Она развернула лошадь и оказалась перед отрядом, крепкая женщина под сорок, недурной наружности, не говоря уж о характере, с волосами, некогда льняными, а сейчас цвета тусклого золота, убранными под испанское сомбреро, цвет которого под слоем пыли был, вероятно, черным.
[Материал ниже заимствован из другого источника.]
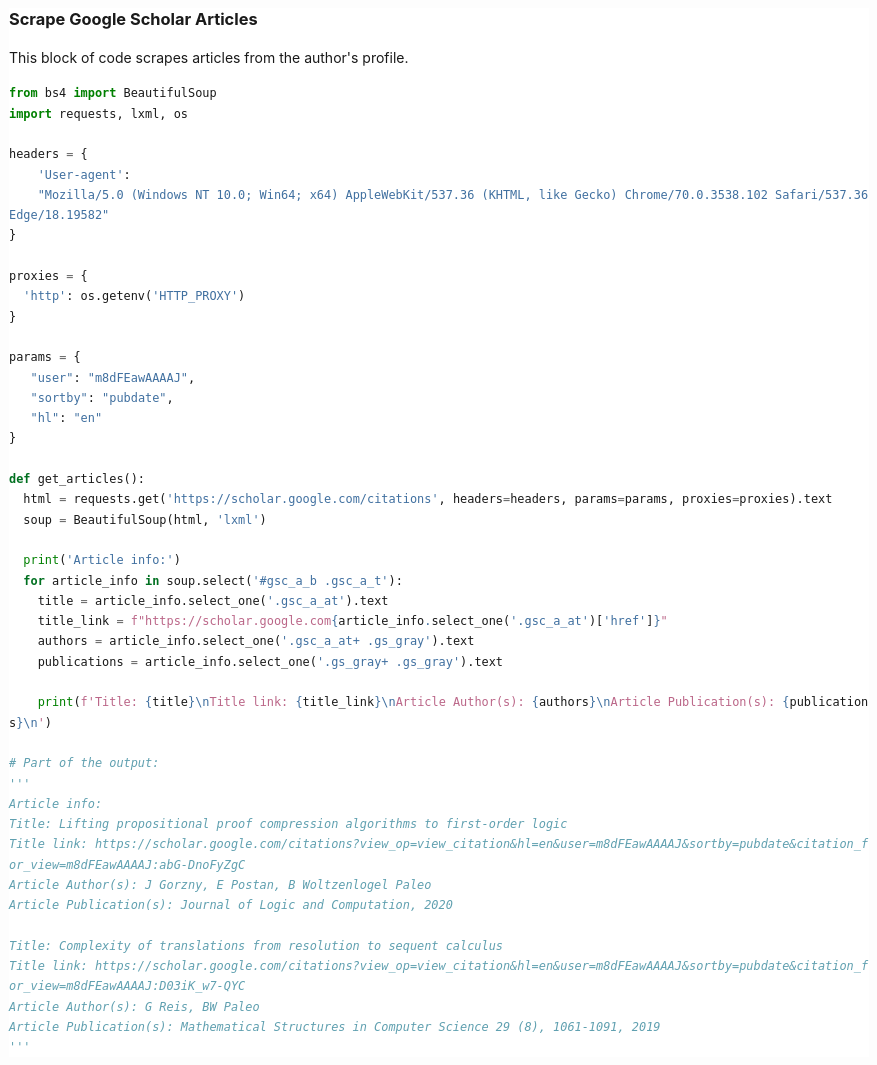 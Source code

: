 <h3 id="author_articles">Scrape Google Scholar Articles</h3>

This block of code scrapes articles from the author's profile.
```python
from bs4 import BeautifulSoup
import requests, lxml, os

headers = {
    'User-agent':
    "Mozilla/5.0 (Windows NT 10.0; Win64; x64) AppleWebKit/537.36 (KHTML, like Gecko) Chrome/70.0.3538.102 Safari/537.36 Edge/18.19582"
}

proxies = {
  'http': os.getenv('HTTP_PROXY')
}

params = {
   "user": "m8dFEawAAAAJ",
   "sortby": "pubdate",
   "hl": "en"
}

def get_articles():
  html = requests.get('https://scholar.google.com/citations', headers=headers, params=params, proxies=proxies).text
  soup = BeautifulSoup(html, 'lxml')

  print('Article info:')
  for article_info in soup.select('#gsc_a_b .gsc_a_t'):
    title = article_info.select_one('.gsc_a_at').text
    title_link = f"https://scholar.google.com{article_info.select_one('.gsc_a_at')['href']}"
    authors = article_info.select_one('.gsc_a_at+ .gs_gray').text
    publications = article_info.select_one('.gs_gray+ .gs_gray').text

    print(f'Title: {title}\nTitle link: {title_link}\nArticle Author(s): {authors}\nArticle Publication(s): {publications}\n')
    
# Part of the output:
'''
Article info:
Title: Lifting propositional proof compression algorithms to first-order logic
Title link: https://scholar.google.com/citations?view_op=view_citation&hl=en&user=m8dFEawAAAAJ&sortby=pubdate&citation_for_view=m8dFEawAAAAJ:abG-DnoFyZgC
Article Author(s): J Gorzny, E Postan, B Woltzenlogel Paleo
Article Publication(s): Journal of Logic and Computation, 2020

Title: Complexity of translations from resolution to sequent calculus
Title link: https://scholar.google.com/citations?view_op=view_citation&hl=en&user=m8dFEawAAAAJ&sortby=pubdate&citation_for_view=m8dFEawAAAAJ:D03iK_w7-QYC
Article Author(s): G Reis, BW Paleo
Article Publication(s): Mathematical Structures in Computer Science 29 (8), 1061-1091, 2019
'''
```
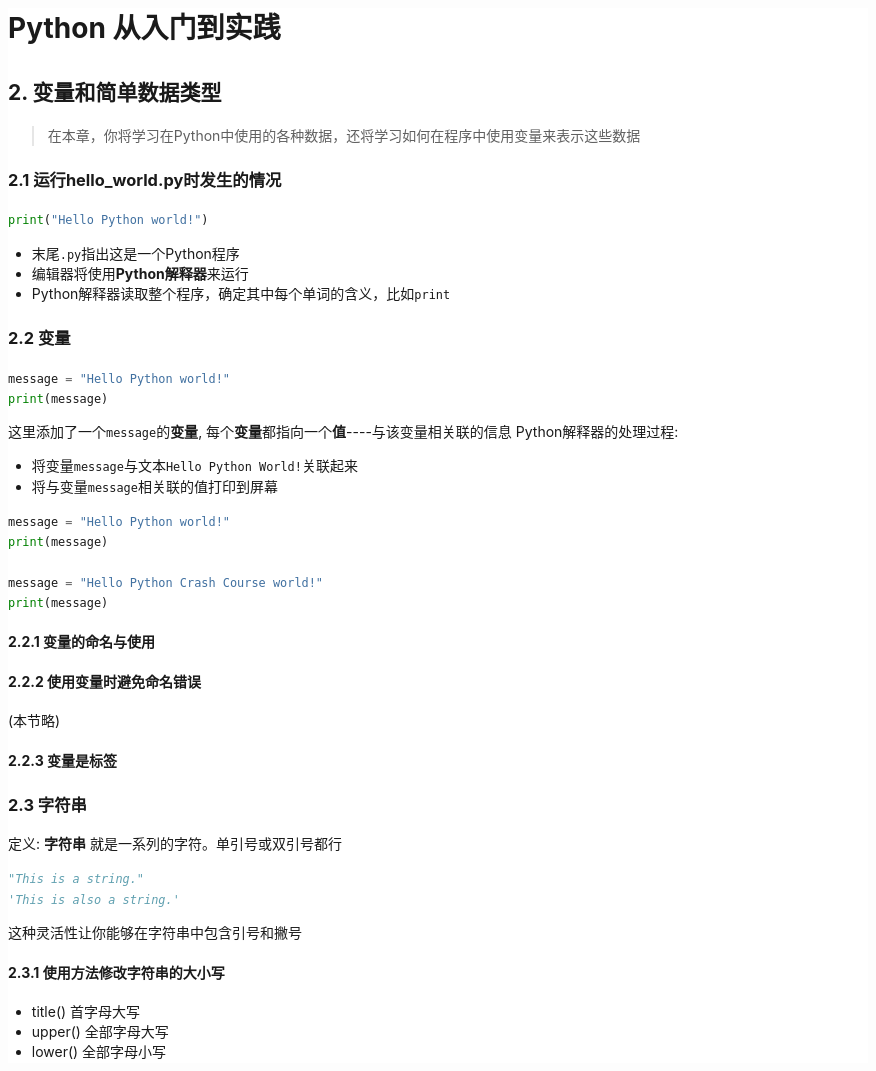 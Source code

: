 # Python 从入门到实践
## 2. 变量和简单数据类型
> 在本章，你将学习在Python中使用的各种数据，还将学习如何在程序中使用变量来表示这些数据

### 2.1 运行hello_world.py时发生的情况
```python
print("Hello Python world!")
```
* 末尾`.py`指出这是一个Python程序
* 编辑器将使用**Python解释器**来运行
* Python解释器读取整个程序，确定其中每个单词的含义，比如`print`

### 2.2 变量
```python
message = "Hello Python world!"
print(message)
```
这里添加了一个`message`的**变量**, 每个**变量**都指向一个**值**----与该变量相关联的信息
Python解释器的处理过程:
* 将变量`message`与文本`Hello Python World!`关联起来
* 将与变量`message`相关联的值打印到屏幕

```python
message = "Hello Python world!"
print(message)

message = "Hello Python Crash Course world!"
print(message)
```
#### 2.2.1 变量的命名与使用
#### 2.2.2 使用变量时避免命名错误
(本节略)
#### 2.2.3 变量是标签

### 2.3 字符串
定义: **字符串** 就是一系列的字符。单引号或双引号都行
```python
"This is a string."
'This is also a string.'
```
这种灵活性让你能够在字符串中包含引号和撇号
```python
```

#### 2.3.1 使用方法修改字符串的大小写
* title() 首字母大写
* upper() 全部字母大写
* lower() 全部字母小写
Ворот ее рубашки из грубого полотна, некогда белой, был небрежно расстегнут, на шее висел красный с белым платок, который она стянула с лица, заговорив. Юбка для верховой езды из мягкой телячьей кожи, с разрезами, на светлой шелковой подкладке была на Роуз, из-под юбки виднелись мужские сапоги и стремена. Кроме карабина Шарпса, притороченного к седлу, на правом бедре у нее был мужнин кольт «Фронтиер» 40-го калибра, на поясном ремне висел нож, а кроме того, имелись глаза и руки, чтобы пользоваться всем этим оружием, – и какое же горькое разочарование ждало в прежние годы тех, кто считал Широкого Билла, плечистого и длиннорукого, как горилла, более опасным из них двоих.
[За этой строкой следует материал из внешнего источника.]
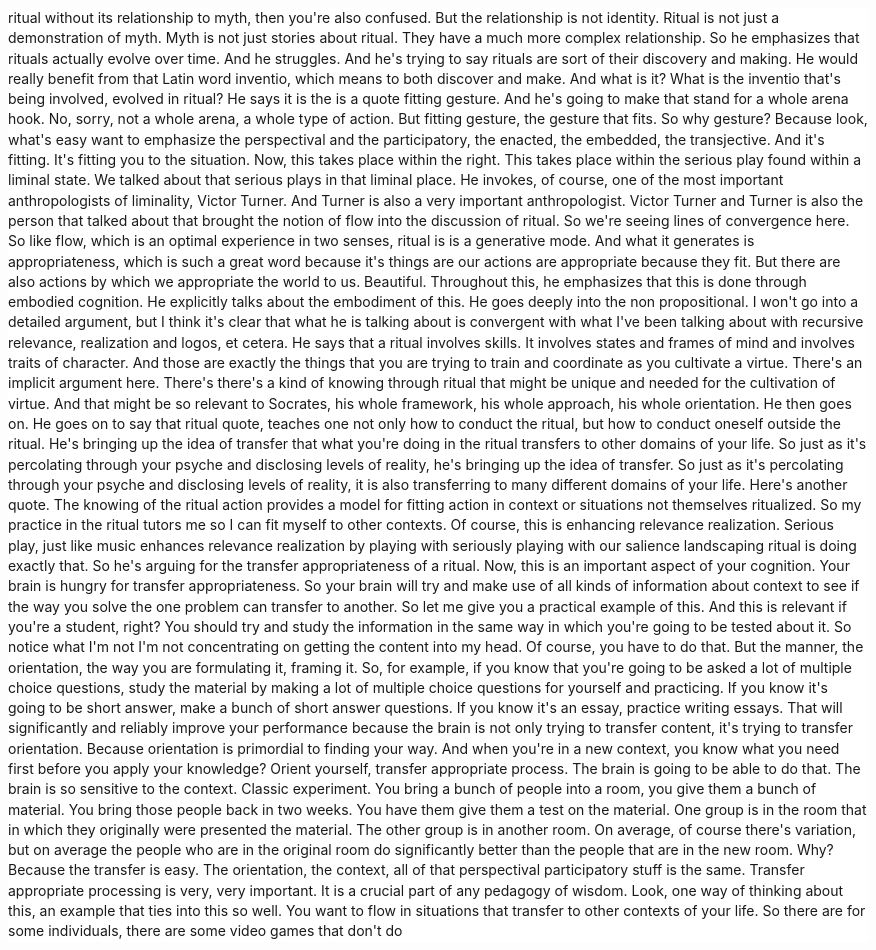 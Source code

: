 ritual without its relationship to myth, then you're also confused. But the relationship is not identity. Ritual is not just a demonstration of myth. Myth is not just stories about ritual. They have a much more complex relationship. So he emphasizes that rituals actually evolve over time. And he struggles. And he's trying to say rituals are sort of their discovery and making. He would really benefit from that Latin word inventio, which means to both discover and make. And what is it? What is the inventio that's being involved, evolved in ritual? He says it is the is a quote fitting gesture. And he's going to make that stand for a whole arena hook. No, sorry, not a whole arena, a whole type of action. But fitting gesture, the gesture that fits. So why gesture? Because look, what's easy want to emphasize the perspectival and the participatory, the enacted, the embedded, the transjective. And it's fitting. It's fitting you to the situation. Now, this takes place within the right. This takes place within the serious play found within a liminal state. We talked about that serious plays in that liminal place. He invokes, of course, one of the most important anthropologists of liminality, Victor Turner. And Turner is also a very important anthropologist. Victor Turner and Turner is also the person that talked about that brought the notion of flow into the discussion of ritual. So we're seeing lines of convergence here. So like flow, which is an optimal experience in two senses, ritual is is a generative mode. And what it generates is appropriateness, which is such a great word because it's things are our actions are appropriate because they fit. But there are also actions by which we appropriate the world to us. Beautiful. Throughout this, he emphasizes that this is done through embodied cognition. He explicitly talks about the embodiment of this. He goes deeply into the non propositional. I won't go into a detailed argument, but I think it's clear that what he is talking about is convergent with what I've been talking about with recursive relevance, realization and logos, et cetera. He says that a ritual involves skills. It involves states and frames of mind and involves traits of character. And those are exactly the things that you are trying to train and coordinate as you cultivate a virtue. There's an implicit argument here. There's there's a kind of knowing through ritual that might be unique and needed for the cultivation of virtue. And that might be so relevant to Socrates, his whole framework, his whole approach, his whole orientation. He then goes on. He goes on to say that ritual quote, teaches one not only how to conduct the ritual, but how to conduct oneself outside the ritual. He's bringing up the idea of transfer that what you're doing in the ritual transfers to other domains of your life. So just as it's percolating through your psyche and disclosing levels of reality, he's bringing up the idea of transfer. So just as it's percolating through your psyche and disclosing levels of reality, it is also transferring to many different domains of your life. Here's another quote. The knowing of the ritual action provides a model for fitting action in context or situations not themselves ritualized. So my practice in the ritual tutors me so I can fit myself to other contexts. Of course, this is enhancing relevance realization. Serious play, just like music enhances relevance realization by playing with seriously playing with our salience landscaping ritual is doing exactly that. So he's arguing for the transfer appropriateness of a ritual. Now, this is an important aspect of your cognition. Your brain is hungry for transfer appropriateness. So your brain will try and make use of all kinds of information about context to see if the way you solve the one problem can transfer to another. So let me give you a practical example of this. And this is relevant if you're a student, right? You should try and study the information in the same way in which you're going to be tested about it. So notice what I'm not I'm not concentrating on getting the content into my head. Of course, you have to do that. But the manner, the orientation, the way you are formulating it, framing it. So, for example, if you know that you're going to be asked a lot of multiple choice questions, study the material by making a lot of multiple choice questions for yourself and practicing. If you know it's going to be short answer, make a bunch of short answer questions. If you know it's an essay, practice writing essays. That will significantly and reliably improve your performance because the brain is not only trying to transfer content, it's trying to transfer orientation. Because orientation is primordial to finding your way. And when you're in a new context, you know what you need first before you apply your knowledge? Orient yourself, transfer appropriate process. The brain is going to be able to do that. The brain is so sensitive to the context. Classic experiment. You bring a bunch of people into a room, you give them a bunch of material. You bring those people back in two weeks. You have them give them a test on the material. One group is in the room that in which they originally were presented the material. The other group is in another room. On average, of course there's variation, but on average the people who are in the original room do significantly better than the people that are in the new room. Why? Because the transfer is easy. The orientation, the context, all of that perspectival participatory stuff is the same. Transfer appropriate processing is very, very important. It is a crucial part of any pedagogy of wisdom. Look, one way of thinking about this, an example that ties into this so well. You want to flow in situations that transfer to other contexts of your life. So there are for some individuals, there are some video games that don't do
– Я не настаиваю, чтобы кто-то из вас ехал со мной… черт… я знаю, что это безумие, – продолжала Роуз. – Но там же моя дочка!
– Мехи с водой полны? – спросил Бьюкон. – Еды припасла? Ничего тамошнего пить и есть нельзя, только свое, а иначе никогда не вернешься назад.
– У меня в седельном вьюке солонина, а мехи полны воды, – сказала Роуз. – Я как раз собиралась прогуляться нынче утром до Перечного Дерева, поглядеть, как там Калеб с ребятами управляются с моим стадом. Скоро пора перегонять его. Вот если бы ты сказал Калебу, пусть потихоньку начинают двигаться в сторону Скважины.
– Я им скажу, – ответил Бьюкон, – Роуз…
Он помедлил, поигрывая зачехленным ножичком, который носил на шее на кожаном шнурке: маленький был ножичек, этакая игрушка с ручкой из слоновой кости, больше похожий на нож для разрезания бумаг, чем на серьезное оружие – он казался не совсем подходящим для шерифа. Люди и прежде обращали на него внимание, а один особенно часто проходился на этот счет, выбирая при этом неверный тон, пока бритвенно-острое лезвие не рассекло ему тыльную сторону ладони, заставив вспомнить о хороших манерах и тому подобном.
– Что? – поторопила Роуз. – Если хочешь что-то сказать, Бьюкон, говори. Мне некогда.
Шериф пожевал ус, обнажив желтоватые зубы, посмотрел вдаль, а потом через голову снял ножик и бросил Роуз. Она поймала его за кожаный шнурок и осмотрела озадаченно.
– Нож у меня и свой есть, – усмехнулась она. – На что мне эта бритва для подравнивания усов?
– Этот нож тебе пригодится. – Бьюкон оглянулся на остальных мужчин, смотревших на него с удивлением. Это было даже почище похищения Лары Мэй, потому что не гнало их навстречу мраку и опасности, а уж судачить об этом можно было месяцами, а то и годами. – Бывал я там, – сказал шериф совсем тихо, так что все вытянулись в седлах, и даже лошади притихли, будто поняв, что речь пойдет о важном. – Бывал я там, давно, когда был помоложе и… не в ладах с законом. Я тогда оказался в скверной компании и вот, одно, другое, – словом, нам пришлось пересечь черту. За пару дней в живых остался только я один, смерть нас так и косила, быстрая, неотвратимая, со всех сторон – существа, каких я больше нигде не видывал и надеюсь никогда не увидеть… Чего там только не было, сама земля была против нас. Я уже простился с жизнью, но встретил одного человека, и он мне помог тогда в беде. Спас он меня и наставил на правильный путь. Он-то и дал мне этот нож и сказал, что коли придется снова там очутиться – если уж никак, просто никак не выйдет этого избежать, – чтобы я уколол этим ножиком первое же дерево, какое увижу. Чтоб заговорил с ним сначала, а потом уколол аккуратно, бережно, как будто собираясь срезать кору, и тут же отдернул бы руку, потому что деревья там – не всегда деревья. Потом надо оставить ножик в коре и сказать пару слов насчет того, что нужна, мол, помощь. Так что бери его, Роуз, и сделай все так, как сказано, и – как знать – может, он придет.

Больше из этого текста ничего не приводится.